Keep to one stretch of the data below, the lines from the one with "- 로딩을 하면서 시큐리티 체크가 일어난다." up to and including the one with "- 즉, 클래스를 처음으로", and return that stretch exactly.

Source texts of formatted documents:
((

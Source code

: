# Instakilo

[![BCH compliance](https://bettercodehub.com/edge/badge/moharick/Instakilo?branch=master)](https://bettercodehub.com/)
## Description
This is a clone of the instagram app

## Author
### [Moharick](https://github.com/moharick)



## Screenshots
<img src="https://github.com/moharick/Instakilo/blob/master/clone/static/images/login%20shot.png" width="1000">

))
((

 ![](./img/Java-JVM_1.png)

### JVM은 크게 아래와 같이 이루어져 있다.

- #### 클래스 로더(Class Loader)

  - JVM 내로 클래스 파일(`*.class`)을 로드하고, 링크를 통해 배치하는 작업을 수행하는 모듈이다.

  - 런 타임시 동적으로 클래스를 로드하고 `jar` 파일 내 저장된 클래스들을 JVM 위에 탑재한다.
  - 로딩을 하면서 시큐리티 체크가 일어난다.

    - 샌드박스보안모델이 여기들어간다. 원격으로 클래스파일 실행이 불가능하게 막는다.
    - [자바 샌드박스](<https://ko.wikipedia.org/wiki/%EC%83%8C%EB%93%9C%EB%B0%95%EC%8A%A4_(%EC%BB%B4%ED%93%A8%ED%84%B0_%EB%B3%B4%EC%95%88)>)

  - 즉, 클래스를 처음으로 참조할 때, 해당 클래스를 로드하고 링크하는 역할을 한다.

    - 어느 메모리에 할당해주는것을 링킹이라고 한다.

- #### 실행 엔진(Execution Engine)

))

[Written response]:
  - 로딩을 하면서 시큐리티 체크가 일어난다.

    - 샌드박스보안모델이 여기들어간다. 원격으로 클래스파일 실행이 불가능하게 막는다.
    - [자바 샌드박스](<https://ko.wikipedia.org/wiki/%EC%83%8C%EB%93%9C%EB%B0%95%EC%8A%A4_(%EC%BB%B4%ED%93%A8%ED%84%B0_%EB%B3%B4%EC%95%88)>)

  - 즉, 클래스를 처음으로 참조할 때, 해당 클래스를 로드하고 링크하는 역할을 한다.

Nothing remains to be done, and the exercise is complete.